#481

« I know. It sounds like science fiction. And maybe it was. But it was magic, too. How else can you explain a computer program that was self-aware? Some voodoo spirit made of nothing but ones and zeros, that was able to create a living being out of neurons and electricity and air and send it off into the world to be its own being. »

Ravi: le nouveau roman de Charles de Lint, Spirits in the Wires, reprend le personnage de Saskia, qu’il avait créé dans la nouvelle du même nom. Nouvelle que je tiens pour l’une des plus innovatrices qui soient dans son oeuvre, liant comme elle le fait l’univers de la fantasy urbaine & celui de l’informatique, du cyberespace, des bases de données. Faisant donc entrer de plain-pied le merveilleux sur un plan de la réalité actuelle qui n’intéresse d’odinaire que la science-fiction.

Et cette nouvelle, « Saskia », je m’en retrouve l’heureux éditeur français, dans ma prochaine anthologie, Magie Verte (fin novembre chez L’Oxymore). Puisque personne ne s’est soucié de la publier, il était grand temps que je trouve le moyen de le faire moi-même…

#480

« Dring » à la porte ce matin: un gros sac en toile de jute, marqué d’un M-BAG délavé. C’est ainsi qu’arrivent les colis en provenance de chez DreamHaven Books, la librairie de Minneapolis auprès de laquelle je me fournis le plus volontiers en nouveaux ouvrages de SF & fantasy.
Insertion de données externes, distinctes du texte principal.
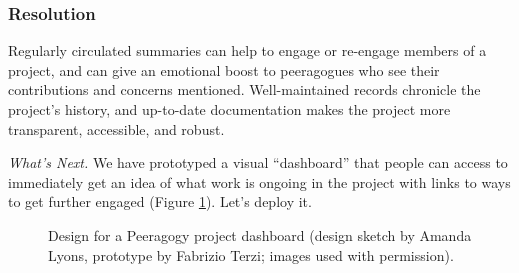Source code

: \subsubsection*{Resolution} 
Regularly circulated summaries can help to engage or re-engage members of a project, and can give an emotional boost to peeragogues who see their contributions and concerns mentioned.  Well-maintained records chronicle the project's history, and up-to-date documentation makes the project more transparent, accessible, and robust.

\begin{framed}
\emph{What's Next.}
We have prototyped a visual ``dashboard'' that people can access to immediately get an idea of what work is ongoing in the project with links to ways to get further engaged (Figure \ref{dashboard}).  Let's deploy it.
\end{framed}    
\endgroup

\begin{figure}
\caption{Design for a Peeragogy project dashboard (design sketch by Amanda Lyons, prototype by Fabrizio Terzi; images used with permission).\label{dashboard}}
\end{figure}

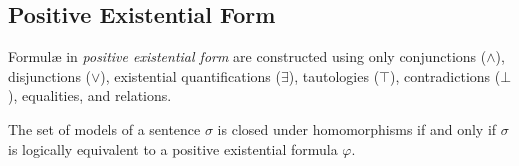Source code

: 	\subsection{Positive Existential Form}

		Formul{\ae} in \emph{positive existential form} are constructed using
		only conjunctions ($\wedge$), disjunctions ($\vee$), existential
		quantifications ($\exists$), tautologies ($\top$), contradictions
		($\bot$), equalities, and relations.

		\begin{theorem}
			\label{pef_theorem}
			The set of models of a sentence $\sigma$ is closed under homomorphisms
			if and only if $\sigma$ is logically equivalent to a positive
			existential formula $\varphi$.
		\end{theorem}


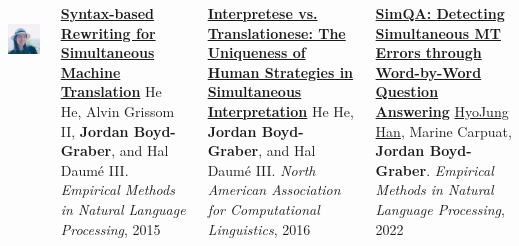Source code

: \documentclass[compress]{beamer}
\begin{document}
\begin{frame}{}
\begin{columns}
\begin{center}
        \\
        \includegraphics[width=0.8\linewidth]{general_figures/hyojung}
        \end{center}

        \begin{block}{ {\bf
              \href{http://umiacs.umd.edu/~jbg//docs/2015_emnlp_rewrite.pdf}{Syntax-based
                Rewriting for Simultaneous Machine Translation}}}
          \small
He He, Alvin Grissom II, {\bf Jordan Boyd-Graber}, and Hal {Daum\'{e} III}.  \emph{Empirical Methods in Natural Language Processing}, 2015
        \end{block}

        \begin{block}{ {\bf
              \href{http://umiacs.umd.edu/~jbg/docs/2016_naacl_interpretese.pdf}{Interpretese
                vs. Translationese: The Uniqueness of Human Strategies
                in Simultaneous Interpretation}}}
          \small
He He, {\bf Jordan Boyd-Graber}, and Hal {Daum\'{e} III}.
\emph{North American Association for Computational Linguistics}, 2016
        \end{block}


        \begin{block}{ {\bf
              \href{http://umiacs.umd.edu/~jbg/docs/2022_emnlp_simint.pdf}{SimQA:
                Detecting Simultaneous MT Errors through 
                Word-by-Word Question Answering}}}
          \small
          \href{https://h-j-han.github.io/}{HyoJung Han}, Marine
            Carpuat, {\bf Jordan Boyd-Graber}.  \emph{Empirical Methods in Natural Language Processing}, 2022
          
          \end{block}
  \end{columns}


\end{frame}
\end{document}
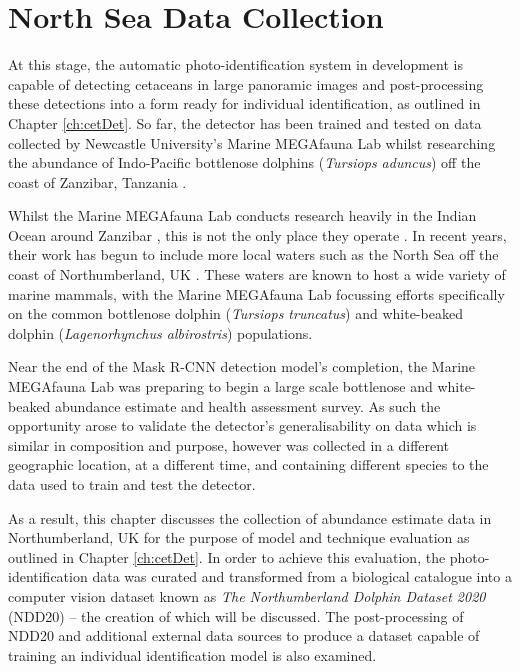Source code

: \chapter{North Sea Data Collection} \label{ch:NDD}

At this stage, the automatic photo-identification system in development is capable of detecting cetaceans in large panoramic images and post-processing these detections into a form ready for individual identification, as outlined in Chapter \ref{ch:cetDet}. So far, the detector has been trained and tested on data collected by Newcastle University's Marine MEGAfauna Lab whilst researching the abundance of Indo-Pacific bottlenose dolphins (\textit{Tursiops aduncus}) off the coast of Zanzibar, Tanzania \cite{sharpe_indian_2019}. 

Whilst the Marine MEGAfauna Lab conducts research heavily in the Indian Ocean around Zanzibar \cite{yang_description_2020, temple_life-history_2020, temple_marine_2019, temple_marine_2018, weigmann_revision_2020, barrowclift_social_2017}, this is not the only place they operate \cite{temple_by-catch_2021, yang_classification_2017, yang_influence_2022}. In recent years, their work has begun to include more local waters such as the North Sea off the coast of Northumberland, UK \cite{van_bressem_visual_2018, yang_characterization_2021}. These waters are known to host a wide variety of marine mammals, with the Marine MEGAfauna Lab focussing efforts specifically on the common bottlenose dolphin (\textit{Tursiops truncatus}) and white-beaked dolphin (\textit{Lagenorhynchus albirostris}) populations.

Near the end of the Mask R-CNN detection model's completion, the Marine MEGAfauna Lab was preparing to begin a large scale bottlenose and white-beaked abundance estimate and health assessment survey. As such the opportunity arose to validate the detector's generalisability on data which is similar in composition and purpose, however was collected in a different geographic location, at a different time, and containing different species to the data used to train and test the detector.

As a result, this chapter discusses the collection of abundance estimate data in Northumberland, UK for the purpose of model and technique evaluation as outlined in Chapter \ref{ch:cetDet}. In order to achieve this evaluation, the photo-identification data was curated and transformed from a biological catalogue into a computer vision dataset known as \textit{The Northumberland Dolphin Dataset 2020} (NDD20) -- the creation of which will be discussed. The post-processing of NDD20 and additional external data sources to produce a dataset capable of training an individual identification model is also examined. 

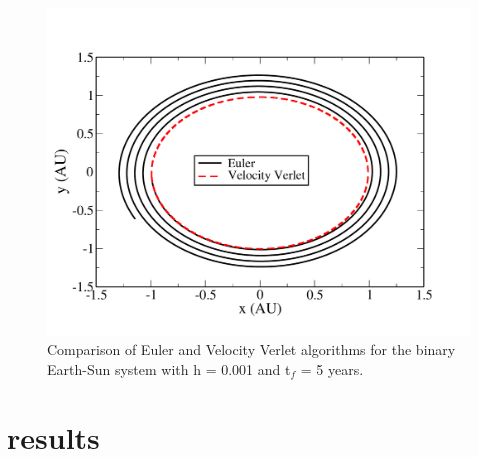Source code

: \documentclass[prc,amsmath,twocolumn,superscriptaddress]{revtex4}
\begin{document}
\begin{figure}[b]
\includegraphics[scale=0.33]{binary.pdf}
\caption{Comparison of Euler and Velocity Verlet algorithms for the binary Earth-Sun system with h = 0.001 and t$_f$ = 5 years.}
\label{binary}
\end{figure}

\section{results}
\label{results}
\end{document}
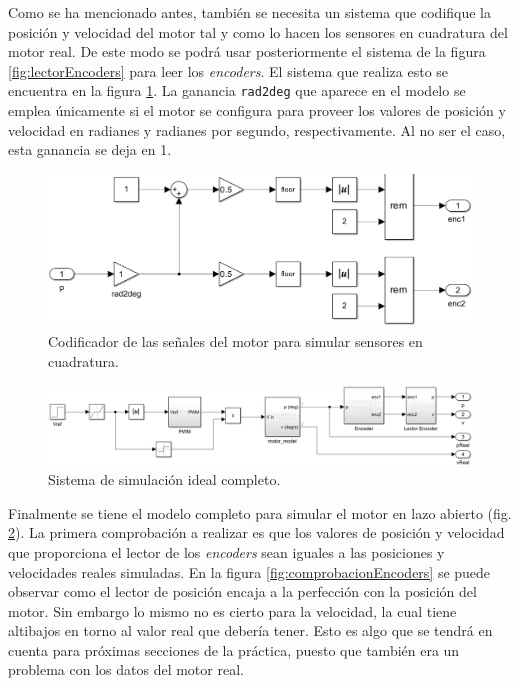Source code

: \documentclass{article}
\newcommand{\code}[1]{\colorbox{light-gray}{\texttt{#1}}}
\begin{document}
Como se ha mencionado antes, también se necesita un sistema que codifique la posición y velocidad del motor tal y como lo hacen los sensores en cuadratura del motor real. De este modo se podrá usar posteriormente el sistema de la figura \ref{fig:lectorEncoders} para leer los \textit{encoders}. El sistema que realiza esto se encuentra en la figura \ref{fig:encoder}. La ganancia \code{rad2deg} que aparece en el modelo se emplea únicamente si el motor se configura para proveer los valores de posición y velocidad en radianes y radianes por segundo, respectivamente. Al no ser el caso, esta ganancia se deja en 1.

\begin{figure}[H]
    \centering
    \includegraphics[width=0.75\linewidth]{img/encoder.png}
    \caption{Codificador de las señales del motor para simular sensores en cuadratura.}
    \label{fig:encoder}
\end{figure}

\begin{figure}[H]
    \centering
    \includegraphics[width=0.75\linewidth]{img/simIdeal.png}
    \caption{Sistema de simulación ideal completo.}
    \label{fig:simIdeal}
\end{figure}

Finalmente se tiene el modelo completo para simular el motor en lazo abierto (fig. \ref{fig:simIdeal}). La primera comprobación a realizar es que los valores de posición y velocidad que proporciona el lector de los \textit{encoders} sean iguales a las posiciones y velocidades reales simuladas. En la figura \ref{fig:comprobacionEncoders} se puede observar como el lector de posición encaja a la perfección con la posición del motor. Sin embargo lo mismo no es cierto para la velocidad, la cual tiene altibajos en torno al valor real que debería tener. Esto es algo que se tendrá en cuenta para próximas secciones de la práctica, puesto que también era un problema con los datos del motor real.
\end{document}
Et cette fois plus que jamais j’attendais la livraison avec impatience — sachant que cela peut prendre jusqu’à deux mois. Pensez donc: le nouveau roman de mon idole, Charles de Lint; le nouvel album illustré de Neil Gaiman & Dave McKean; & puis, last but not least, le seizième Year’s best Fantasy & Horror de Datlow & Windling — dernière année où Terri s’en sera occupée, en plus.

Pour autant, je n’ai pas passé ma journée à bouquiner — j’aurais bien aimé, mais outre que j’avais du travail sur la planche concernant la maquette du prochain Yellow Submarine, ainsi que deux fiches de lecture à faire pour Denoël, je devais aussi & surtout rendre visite à un ami à l’hôpital.

Pour ce faire, j’ai pris le chemin des écoliers. Il faisait si beau, aujourd’hui, avec un de ces cieux automnaux d’un bleu translucide à peine voilé par quelques fils de coton blanc. Je flânai donc par les rues & les avenues, glânant toitures de guingois & céramiques de façades, passant par une « rue des prévoyants de l’avenir » (?!) puis par une « rue Jules Vernes » (voilà qui est sympathique), faisant un crochet par un kebab, louvoyant par les petites artères de Montchat, louchant sur les petites demeures bourgeoises & le haut des arbres dans les jardinets. La colline passée, de l’autre côté du boulevard, l’hôpital neurologique étale le vaste dédale de ses bâtiments sans identité. Au retour, nouvelle errance dans Montchat — j’adore ce quartier, en fait encore presque un village au bord de la ville, qui a su préserver une bonne part de son charme provincial. Entre petites maisons, beaux jardins, artères commerçantes feutrées, anciennes usines pas encore tombées (j’y ai cueilli des fleurs) & voie ferrée en friche, Montchat est un peu tout ce que Villeurbanne a oublié, n’a pas su conserver, pas su protéger des entrepreneurs de grandes barres interchangeables & d’anonymat ennuyeux.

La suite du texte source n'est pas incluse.